My goal in attending the ISTE conference was not only to develop myself professionally, but very specifically, to find ways to continue to engage my students in different ways through technology in an already high tech classroom. As a Blended Learning (BOLD) teacher, I felt that I had finally gotten the hang of how to manage my BOLD classroom, and now I wanted to challenge myself further for the upcoming year. How do I bring technology into my classroom beyond my students learning the content through a computer? How can I use technology to collect data on my students that would benefit them as learners?
Well, ISTE answered these questions for me and gave me so many ideas that I have to now pick and choose what I use with my students. In the Expo Hall I met with a vendor, Edulastic, that could meet all of my assessment and data collection needs. I never knew I could get so excited about a computer program! The program would help raise the bar for my students and aid me in supporting them when and where they specifically need it, whether it be content or a skill. With instant responses, collecting, and organizing data, all of which we are focusing on this year, I was picturing how much more effective I could be as a teacher.
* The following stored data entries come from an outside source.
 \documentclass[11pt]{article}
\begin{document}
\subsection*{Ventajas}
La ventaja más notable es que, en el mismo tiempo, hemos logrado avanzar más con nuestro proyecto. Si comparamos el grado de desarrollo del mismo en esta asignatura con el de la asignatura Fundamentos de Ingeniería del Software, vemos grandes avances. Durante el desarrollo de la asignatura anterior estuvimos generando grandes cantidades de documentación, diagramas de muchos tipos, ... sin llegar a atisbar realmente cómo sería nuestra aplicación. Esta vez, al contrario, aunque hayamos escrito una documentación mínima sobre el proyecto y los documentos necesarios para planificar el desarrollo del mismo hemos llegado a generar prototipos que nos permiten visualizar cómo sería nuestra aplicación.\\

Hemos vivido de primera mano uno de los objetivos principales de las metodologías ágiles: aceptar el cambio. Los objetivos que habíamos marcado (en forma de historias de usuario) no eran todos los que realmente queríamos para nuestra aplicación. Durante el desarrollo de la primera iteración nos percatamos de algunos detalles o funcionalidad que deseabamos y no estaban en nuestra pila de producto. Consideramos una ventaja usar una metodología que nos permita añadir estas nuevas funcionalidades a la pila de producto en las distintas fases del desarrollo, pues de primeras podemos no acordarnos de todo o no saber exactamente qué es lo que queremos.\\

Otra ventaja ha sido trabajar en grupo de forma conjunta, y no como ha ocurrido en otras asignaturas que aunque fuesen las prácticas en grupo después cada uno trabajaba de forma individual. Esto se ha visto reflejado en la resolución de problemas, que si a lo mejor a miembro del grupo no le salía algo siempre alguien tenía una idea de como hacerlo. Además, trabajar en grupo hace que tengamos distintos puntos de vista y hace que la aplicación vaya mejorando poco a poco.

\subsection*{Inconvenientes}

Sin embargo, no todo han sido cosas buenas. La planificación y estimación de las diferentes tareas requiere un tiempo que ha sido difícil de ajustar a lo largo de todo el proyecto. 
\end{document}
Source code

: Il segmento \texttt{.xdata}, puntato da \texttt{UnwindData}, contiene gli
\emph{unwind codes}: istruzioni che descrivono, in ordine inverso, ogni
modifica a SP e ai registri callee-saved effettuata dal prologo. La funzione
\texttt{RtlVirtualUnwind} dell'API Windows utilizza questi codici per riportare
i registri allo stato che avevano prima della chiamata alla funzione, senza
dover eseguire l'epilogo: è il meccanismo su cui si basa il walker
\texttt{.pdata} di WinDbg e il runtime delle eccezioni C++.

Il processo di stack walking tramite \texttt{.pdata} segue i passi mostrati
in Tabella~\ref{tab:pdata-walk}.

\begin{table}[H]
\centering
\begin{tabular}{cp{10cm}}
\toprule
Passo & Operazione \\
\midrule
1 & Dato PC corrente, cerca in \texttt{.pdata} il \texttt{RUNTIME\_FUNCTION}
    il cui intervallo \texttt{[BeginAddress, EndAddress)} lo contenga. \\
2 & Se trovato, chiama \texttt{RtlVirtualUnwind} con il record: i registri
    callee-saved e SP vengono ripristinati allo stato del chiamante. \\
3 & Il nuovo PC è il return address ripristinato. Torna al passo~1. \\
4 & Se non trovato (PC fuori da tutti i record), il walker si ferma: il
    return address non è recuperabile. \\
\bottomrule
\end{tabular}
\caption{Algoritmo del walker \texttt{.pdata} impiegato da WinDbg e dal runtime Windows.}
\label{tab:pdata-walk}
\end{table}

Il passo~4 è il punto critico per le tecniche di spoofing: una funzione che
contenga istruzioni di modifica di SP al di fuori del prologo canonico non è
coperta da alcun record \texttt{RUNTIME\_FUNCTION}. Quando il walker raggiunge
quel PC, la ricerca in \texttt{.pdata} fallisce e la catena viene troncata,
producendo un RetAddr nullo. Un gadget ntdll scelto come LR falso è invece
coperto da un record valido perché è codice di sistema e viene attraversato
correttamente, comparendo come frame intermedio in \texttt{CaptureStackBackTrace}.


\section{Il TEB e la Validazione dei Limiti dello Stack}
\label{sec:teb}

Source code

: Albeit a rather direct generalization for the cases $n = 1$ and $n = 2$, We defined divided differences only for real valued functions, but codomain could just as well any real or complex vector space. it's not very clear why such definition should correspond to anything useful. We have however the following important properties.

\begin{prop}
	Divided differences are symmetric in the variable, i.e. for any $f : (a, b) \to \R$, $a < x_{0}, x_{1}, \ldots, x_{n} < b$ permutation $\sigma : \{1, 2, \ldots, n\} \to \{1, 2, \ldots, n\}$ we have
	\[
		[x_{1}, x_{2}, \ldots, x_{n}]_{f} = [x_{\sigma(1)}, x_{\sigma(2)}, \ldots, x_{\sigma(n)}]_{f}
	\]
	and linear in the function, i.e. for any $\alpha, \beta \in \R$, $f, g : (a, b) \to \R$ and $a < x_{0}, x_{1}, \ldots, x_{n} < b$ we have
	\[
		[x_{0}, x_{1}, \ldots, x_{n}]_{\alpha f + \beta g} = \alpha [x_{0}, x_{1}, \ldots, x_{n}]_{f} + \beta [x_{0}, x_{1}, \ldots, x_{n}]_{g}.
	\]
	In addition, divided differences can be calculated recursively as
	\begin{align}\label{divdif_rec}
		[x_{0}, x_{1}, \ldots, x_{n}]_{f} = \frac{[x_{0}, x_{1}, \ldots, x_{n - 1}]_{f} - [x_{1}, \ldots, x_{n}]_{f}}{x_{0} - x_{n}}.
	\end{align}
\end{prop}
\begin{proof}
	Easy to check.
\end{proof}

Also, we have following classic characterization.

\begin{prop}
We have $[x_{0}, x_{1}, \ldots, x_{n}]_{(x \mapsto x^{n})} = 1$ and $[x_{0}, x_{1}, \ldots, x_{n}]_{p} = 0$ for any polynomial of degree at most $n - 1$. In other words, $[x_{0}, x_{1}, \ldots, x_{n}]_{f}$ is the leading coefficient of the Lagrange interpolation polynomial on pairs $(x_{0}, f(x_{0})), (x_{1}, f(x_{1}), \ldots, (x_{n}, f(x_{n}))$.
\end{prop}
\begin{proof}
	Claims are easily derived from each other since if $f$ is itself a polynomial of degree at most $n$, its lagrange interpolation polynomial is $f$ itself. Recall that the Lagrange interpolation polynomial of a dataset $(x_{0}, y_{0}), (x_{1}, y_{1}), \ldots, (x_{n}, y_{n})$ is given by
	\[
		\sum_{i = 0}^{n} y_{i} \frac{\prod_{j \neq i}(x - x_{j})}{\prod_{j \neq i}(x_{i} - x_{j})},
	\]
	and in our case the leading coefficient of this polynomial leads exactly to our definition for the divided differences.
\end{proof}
In the sessions, I learned of multiple apps, such as Socrative and Kahoot!, and websites that I could use to help me gauge the progress of my students at the end of each lesson through the technology that they already have with them - their phones. These apps and sites that I plan to start using with my classes will show students that they can utilize their phones for more than communicating, but for learning as well. I also attended sessions that discussed how to engage students more through current events and online discussions and the structures that should be in place for both the students and the teacher to benefit the most from these ideas. These platforms are tools that can benefit my traditional classes in the upcoming year. Showing my students how and more importantly why their individual voices count in this world is a piece that sometimes gets lost in a classroom with a rigid time frame for the curriculum. Lastly, in one of my sessions, the presenter discussed EdPuzzle, where she had posted her class expectations and syllabus for the year and had her students read through the information for homework. However, the spin on it was that the site allows the teacher to pause the information to ask comprehension questions. Not only did this allow her to make sure the students understood the class requirements, but she asked them to complete the assignment with their parents (selfie required!), which helped with parent involvement.
Attending ISTE really opened my eyes to how much there is available when it comes to the limitless opportunities for our students to learn through technology. I cannot wait to use EdPuzzle for my first assignment of the year, Socrative and Kahoot! for exit tickets, and hopefully Edulastic if we can purchase the program.